Dr Esquivel-Muelbert – and colleagues from Macquarie, University of New South Wales, The University of Sydney and the University of Hawai’i – studied and measured surviving natural Sydney rock oyster (Saccostrea glomerata) reefs in the Sydney area in detail using high-resolution 3D photogrammetry to record and map the full range of complex geometry.

Next, using computer modelling, the team engineered 16 concrete “tiles” with different numbers and heights of ridges that replicated the range of complexity seen in natural reefs.

Multiples of these tiles were deployed, with and without predator-proof cages, in three estuaries in the greater Sydney area – Brisbane Water, the Hawkesbury River and Port Hacking – adjacent to existing Sydney rock oyster reefs where there is a supply of oyster larvae.

The concrete habitat units were then monitored and compared over time for recruitment, growth and survival of juvenile oysters.

Research showed that the settling and survival of young oysters was maximized not by the most complex or tallest habitats, but by specific combinations of geometric attributes matching those found in natural oyster reefs.

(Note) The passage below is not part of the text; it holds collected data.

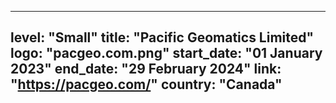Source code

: 
---
level: "Small"
title: "Pacific Geomatics Limited"
logo: "pacgeo.com.png"
start_date: "01 January 2023"
end_date: "29 February 2024"
link: "https://pacgeo.com/"
country: "Canada"
---
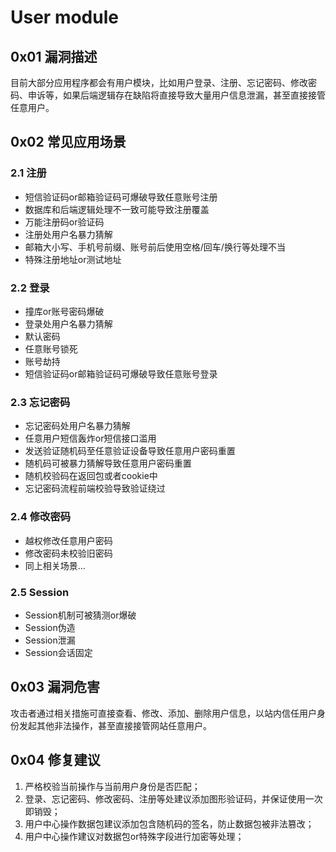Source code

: # User module

## 0x01 漏洞描述

目前大部分应用程序都会有用户模块，比如用户登录、注册、忘记密码、修改密码、申诉等，如果后端逻辑存在缺陷将直接导致大量用户信息泄漏，甚至直接接管任意用户。

## 0x02 常见应用场景

### 2.1 注册

* 短信验证码or邮箱验证码可爆破导致任意账号注册
* 数据库和后端逻辑处理不一致可能导致注册覆盖
* 万能注册码or验证码
* 注册处用户名暴力猜解
* 邮箱大小写、手机号前缀、账号前后使用空格/回车/换行等处理不当
* 特殊注册地址or测试地址

### 2.2 登录

* 撞库or账号密码爆破
* 登录处用户名暴力猜解
* 默认密码
* 任意账号锁死
* 账号劫持
* 短信验证码or邮箱验证码可爆破导致任意账号登录

### 2.3 忘记密码

* 忘记密码处用户名暴力猜解
* 任意用户短信轰炸or短信接口滥用
* 发送验证随机码至任意验证设备导致任意用户密码重置
* 随机码可被暴力猜解导致任意用户密码重置
* 随机校验码在返回包或者cookie中
* 忘记密码流程前端校验导致验证绕过

### 2.4 修改密码

* 越权修改任意用户密码
* 修改密码未校验旧密码
* 同上相关场景...

### 2.5 Session

* Session机制可被猜测or爆破
* Session伪造
* Session泄漏
* Session会话固定

## 0x03 漏洞危害

攻击者通过相关措施可直接查看、修改、添加、删除用户信息，以站内信任用户身份发起其他非法操作，甚至直接接管网站任意用户。

## 0x04 修复建议

1. 严格校验当前操作与当前用户身份是否匹配；
2. 登录、忘记密码、修改密码、注册等处建议添加图形验证码，并保证使用一次即销毁；
3. 用户中心操作数据包建议添加包含随机码的签名，防止数据包被非法篡改；
4. 用户中心操作建议对数据包or特殊字段进行加密等处理；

“Our experiment showed the optimal configuration for both establishment and long-term survival was one that provided multiple small spaces for baby oysters to grow in with minimal exposure to predators or harmful environmental stress,” says Dr Esquivel-Muelbert.

“While total surface area is important, juvenile oysters are very small and highly susceptible to predators like fish and crabs and to overheating and drying out. That’s ultimately what you need to form a reef. There's no point in having lots of oyster larvae turning up if they don't survive.”

The researchers say the study provides critical information to guide effective, nature-based reef restoration, not only in Sydney but elsewhere in the world where shellfish and coral reefs have been depleted and destroyed.

“An estimated 85 per cent of the oyster reefs that were present along the coastline of Australia at the time of European settlement have been lost,” says senior author Professor Melanie Bishop, a coastal ecologist in Macquarie’s School of Natural Sciences.

“Not only were oysters harvested for food from the earliest days of colonisation, but the reefs themselves were dredged and the shells crushed and burned to make lime for cement and mortar,” says Professor Bishop. “Many of Sydney’s early colonial buildings are held together with oyster shell.”

Oyster reefs not only support the survival of oysters – they provide habitat for hundreds of animal and plant species and protect shorelines from erosion.

“This work shows that there are universal architectural rules for reef persistence,” says Professor Joshua Madin of the Hawaiʻi Institute of Marine Biology (HIMB), co-senior author who collaborated on the design of the study. “Nature has already solved the design problem. Our job is to read that blueprint and scale it up to help reefs grow faster and survive longer.”